総督によって象徴されるローマ的秩序と、群衆によって象徴されるヘブライ的秩序とは、原始キリスト教の憎悪の造型によって脅迫されている。ニーチェをかんかんに瞋らせたキリスト教的な発想の根源というものであろう。血とか、契約とかいう言葉で、あの素朴なユダヤ教の倫理、神から生活のなかへおりてきた倫理とは全くちがった陰惨な内容を象徴させたのは、原始キリスト教のソシャルコムプレックスにほかならない。

十字架にかけられたジュジユは、息たえるにあたって、「エロイエロイラマサバクタニ」(当方注 原文の文字下記の通り。)という。
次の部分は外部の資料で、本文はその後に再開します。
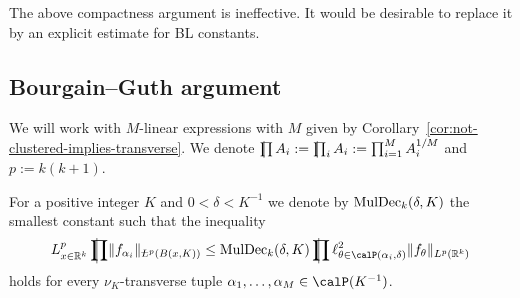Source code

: \begin{remark}
The above compactness argument is ineffective.
It would be desirable to replace it by an explicit estimate for BL constants.
\end{remark}

\subsection{Bourgain--Guth argument}
We will work with $M$-linear expressions with $M$ given by Corollary~\ref{cor:not-clustered-implies-transverse}.
We denote $\avprod A_{i} := \avprod_{i} A_{i} := \prod_{i=1}^{M} A_{i}^{1/M}$ and $p:=k(k+1)$.

For a positive integer $K$ and $0 < \delta < K^{-1}$ we denote by $\mathrm{MulDec}_{k}(\delta, K)$ the smallest constant such that the inequality
\begin{equation}
\label{eq:multilin-dec-const-KM}
L^{p}_{x\in \R^{k}} \avprod \norm{ f_{\alpha_{i}} }_{\avL^{p}(B(x,K))}\\
\le \MulDec_{k}(\delta, K)
\avprod \ell^{2}_{\theta \in \Part[\alpha_i]{\delta}} \norm{ f_{\theta} }_{L^p(\R^{k})}
\end{equation}
holds for every $\nu_{K}$-transverse tuple $\alpha_{1},\dotsc,\alpha_{M} \in \Part{K^{-1}}$.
「わが神、わが神、おまえはなぜわたしをすてたのか。」と。詩篇二十二の「暁の鹿」の曲にのせて唱人の長にうたわせたダヴィドの詩である。マチウの作者が、死に絶えるジュジユに、詩篇のなかのダヴィドの言葉を吐かせたら最後の引用をえて、その主人公を死なせる。ジュジユが死にあたって諳誦していたヘブライ聖書の文句を想いおこして口にしたのだと言った類の、神学者たちの解釈は不必要である。マチウには、すべて信仰によることは悪であるまいかとさえ考える。それは人間の思考をでなく、思考の意味を奪うからである。ヘブライ聖書を縦横に引用し、また人物構成の素材としてこなせるほど諳誦していたのは、ジュジユという教祖ではなく、それを制作した作者だ。

マチウ書には、ジュジユの死のあとに、復活物語がつけくわえられているが、それは当時のメシア再臨信仰(すなわち、原始キリスト教の根本理念)にのっとって、ダニエル書六の十四にわたる獅子の穴に封じこめられたダニエルが、無傷のまま、あなから出られたという物語をヒントとしてつくられたものだ。ぼくたちはもう、ジュジユのロギアという名目で、マチウ書のなかにばら撒かれている原始キリスト教の思想的箴言にたちむかうべきであろう。